Ed-ansin-NBC-WHDH
Courtesy of Sunbeam

NBCUniversal is set to launch a new local NBC TV station to serve Boston, a move that could have dire effects on the area’s current NBC affiliate, Sunbeam Television Corp.’s WHDH.

NBCCU will start its own station in Boston on January 1, 2017, according to a memo issued Thursday by Valari Staab, president, NBCUniversal Owned Television Stations. The new outlet “will be a broadcast channel available to over-the-air viewers like our other NBC and Telemundo stations” she said, and NBC is “committed to expanding our over-the-air coverage of the market and are currently looking at a variety of options to accomplish that.”

The memo did not specify what station the new NBC outlet would broadcast from, but the decision likely spells the end of the company’s long relationship in the area with WHDH, supervised by Sunbeam leader Ed Ansin. The pair have had an intriguing relationship over the years. In 2009, he threatened to air local news at 10 p.m. rather than a five-nights-a-week primetime talk show featuring Jay Leno  – a signal station owners around the nation were nervous about airing Leno every weeknight as  a lead-in to their late-night newscasts, which help them snare a good portion of their annual advertising revenue.

In an interview Thursday evening, Ansin said NBCU executives informed him last year the company did not plan to renew its affiliate agreement with his station.
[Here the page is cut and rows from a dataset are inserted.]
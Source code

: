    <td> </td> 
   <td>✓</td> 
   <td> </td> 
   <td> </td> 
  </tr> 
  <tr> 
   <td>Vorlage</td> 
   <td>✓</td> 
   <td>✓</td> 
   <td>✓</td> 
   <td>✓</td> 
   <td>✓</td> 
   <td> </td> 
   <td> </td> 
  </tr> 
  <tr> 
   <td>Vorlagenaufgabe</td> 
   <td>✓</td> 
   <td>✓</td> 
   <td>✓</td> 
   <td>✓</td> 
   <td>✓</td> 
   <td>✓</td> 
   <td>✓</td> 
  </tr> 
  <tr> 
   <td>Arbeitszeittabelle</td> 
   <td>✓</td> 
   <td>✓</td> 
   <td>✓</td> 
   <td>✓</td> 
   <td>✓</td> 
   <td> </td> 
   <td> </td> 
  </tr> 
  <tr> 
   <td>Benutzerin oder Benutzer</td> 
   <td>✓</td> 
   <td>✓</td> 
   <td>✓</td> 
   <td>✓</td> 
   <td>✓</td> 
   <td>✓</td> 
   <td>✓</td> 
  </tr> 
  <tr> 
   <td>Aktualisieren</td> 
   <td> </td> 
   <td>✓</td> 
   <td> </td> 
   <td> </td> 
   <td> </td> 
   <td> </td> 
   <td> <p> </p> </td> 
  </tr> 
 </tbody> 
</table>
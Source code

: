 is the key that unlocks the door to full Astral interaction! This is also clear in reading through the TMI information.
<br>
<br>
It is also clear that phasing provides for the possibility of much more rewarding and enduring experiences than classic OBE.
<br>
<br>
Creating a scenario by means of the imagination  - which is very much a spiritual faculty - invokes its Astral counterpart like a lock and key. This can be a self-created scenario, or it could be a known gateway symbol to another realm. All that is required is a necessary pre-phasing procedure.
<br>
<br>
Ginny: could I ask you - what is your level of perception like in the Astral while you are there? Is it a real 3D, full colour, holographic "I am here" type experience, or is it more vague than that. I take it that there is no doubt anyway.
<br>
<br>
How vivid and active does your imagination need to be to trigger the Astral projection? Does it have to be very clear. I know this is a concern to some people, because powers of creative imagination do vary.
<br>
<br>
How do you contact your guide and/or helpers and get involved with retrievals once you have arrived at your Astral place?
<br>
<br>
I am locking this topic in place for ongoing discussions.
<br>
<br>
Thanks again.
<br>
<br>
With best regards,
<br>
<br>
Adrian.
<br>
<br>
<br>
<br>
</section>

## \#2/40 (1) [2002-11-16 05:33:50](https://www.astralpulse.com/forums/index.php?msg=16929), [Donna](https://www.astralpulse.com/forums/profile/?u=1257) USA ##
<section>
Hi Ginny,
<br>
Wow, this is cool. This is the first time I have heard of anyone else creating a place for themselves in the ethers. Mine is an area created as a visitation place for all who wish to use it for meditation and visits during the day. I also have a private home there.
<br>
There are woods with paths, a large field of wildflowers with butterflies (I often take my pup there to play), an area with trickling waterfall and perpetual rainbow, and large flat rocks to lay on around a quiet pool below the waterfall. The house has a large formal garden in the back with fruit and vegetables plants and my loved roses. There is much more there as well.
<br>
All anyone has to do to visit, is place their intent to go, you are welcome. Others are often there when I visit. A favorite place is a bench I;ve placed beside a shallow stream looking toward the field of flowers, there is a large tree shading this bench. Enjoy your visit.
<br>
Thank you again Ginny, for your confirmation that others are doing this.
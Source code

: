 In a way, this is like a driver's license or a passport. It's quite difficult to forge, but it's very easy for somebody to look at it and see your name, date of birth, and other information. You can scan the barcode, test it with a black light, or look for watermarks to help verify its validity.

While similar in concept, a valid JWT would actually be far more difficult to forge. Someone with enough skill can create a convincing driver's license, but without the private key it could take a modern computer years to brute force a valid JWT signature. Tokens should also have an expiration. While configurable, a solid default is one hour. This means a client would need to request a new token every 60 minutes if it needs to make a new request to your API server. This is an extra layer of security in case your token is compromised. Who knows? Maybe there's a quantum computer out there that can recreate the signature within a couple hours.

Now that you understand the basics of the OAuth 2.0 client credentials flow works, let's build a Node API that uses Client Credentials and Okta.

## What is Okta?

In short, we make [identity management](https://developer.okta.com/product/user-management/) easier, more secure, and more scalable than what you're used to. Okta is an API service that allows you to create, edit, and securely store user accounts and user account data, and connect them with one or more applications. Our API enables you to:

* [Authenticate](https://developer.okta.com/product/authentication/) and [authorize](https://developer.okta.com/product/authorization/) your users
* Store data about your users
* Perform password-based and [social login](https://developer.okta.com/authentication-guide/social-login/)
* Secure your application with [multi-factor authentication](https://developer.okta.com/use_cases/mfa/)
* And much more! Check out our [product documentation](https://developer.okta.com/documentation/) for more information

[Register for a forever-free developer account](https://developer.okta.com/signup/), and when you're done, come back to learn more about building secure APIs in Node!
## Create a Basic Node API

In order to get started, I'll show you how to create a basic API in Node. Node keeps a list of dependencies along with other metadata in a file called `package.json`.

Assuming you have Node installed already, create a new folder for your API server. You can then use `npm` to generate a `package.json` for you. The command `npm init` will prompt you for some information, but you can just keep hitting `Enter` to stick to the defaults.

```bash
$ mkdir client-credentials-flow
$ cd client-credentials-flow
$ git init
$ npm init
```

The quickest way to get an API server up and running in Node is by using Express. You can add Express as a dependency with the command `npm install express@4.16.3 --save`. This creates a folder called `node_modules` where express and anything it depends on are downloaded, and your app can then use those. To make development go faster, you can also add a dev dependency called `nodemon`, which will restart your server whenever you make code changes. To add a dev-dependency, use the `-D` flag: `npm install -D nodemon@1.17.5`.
Within days, he said, NBCU representatives offered him $200 million for WHDH broadcast facilities, a sum he turned down. He believes the station’s assets are worth around $450 million, particularly given the interest in broadcast-station air rights being used for wireless spectrum.

In her memo, Staab described the maneuver as one made to capitalize on a growing NBCU presence in the region. NBC already operates a Telemundo station, WNEU, that has facilities in Newton, Mass,  and a transmitter in New Hampshire. Comcast also owns NECN, a regional-news cable outlet serving New England.

For his part, Ansin believes NBCU wants to establish its own Boston station in order to sell bigger and broader ad packages that include NECN and Telemundo. He also believes NBC intends to broadcast from WNEU, which he said reaches 121% fewer viewers in the Boston area, owing to its New Hampshire transmitter.

He intends to push back, saying Sunbeam intends to “contest” NBCU’s maneuver. He cited conditions Comcast Corp. agreed to with the U.S. government in exchange for being granted the ability to control NBCUniversal. Ansin suggested the move to establish a new Boston NBC station is in violation of agreements Comcast made that requires it to act in the interest of local communities.
Ansin believes he can prevail. “If they are not allowed to do what they want to do, they will have nowhere else to go in the market,” he said.

NBCU has already stocked up on programming to fill the new outlet’s air, said Staab. “We’ve already acquired Harry Connick, Jr.’s new daytime entertainment show, ‘Harry,’ to anchor NBC Boston’s daytime lineup, as well as the popular ‘Access Hollywood Live,’ which will air weekday afternoons, and ‘Access Hollywood’ to air in the evenings before NBC’s primetime programming. We so look forward to delivering Boston area viewers the best local news, weather and information along with the NBC news, sports, primetime and late night programming they already know and enjoy.”

Despite the rise of new technology that allows consumers to bypass TV stations entirely and stream their favorite programming via broadband, the outlets have maintained their appeal. Media companies know the stations help them market programming in specific parts of the nation, gain ad money from local marketers and reap retransmission revenue from cable and satellite distributors.

Several media companies have invested heavily in TV stations in recent years. In 2013, Gannett bought up TV stations owned by Belo Corp., while Tribune put into place a $2.7 billion acquisition of Local TV Holdings. Nexstar Broadcasting and Meredith Corp. are currently engaged in a battle to win control of Media General Inc., a Richmond, Virginia owner of TV stations.

NBC has a history of tough tactics when it comes to dealing with rebellious affiliates. In 1999, after Young Broadcasting outbid NBC to win San Francisco’s top-rated KRON, the company insisted that the station not be allowed to pre-empt the network except in rare instances and demanded millions each year in reverse compensation. Young Broadcasting opted not to renew its affiliation with NBC, and saw its ratings tumble.

Young Broadcasting subsequently fell upon tough times,falling into bankruptcy and eventually being acquired by Media General Inc. In 2015, KRON is an affiliate of MyNetwork TV, which is controlled by 21st Century Fox.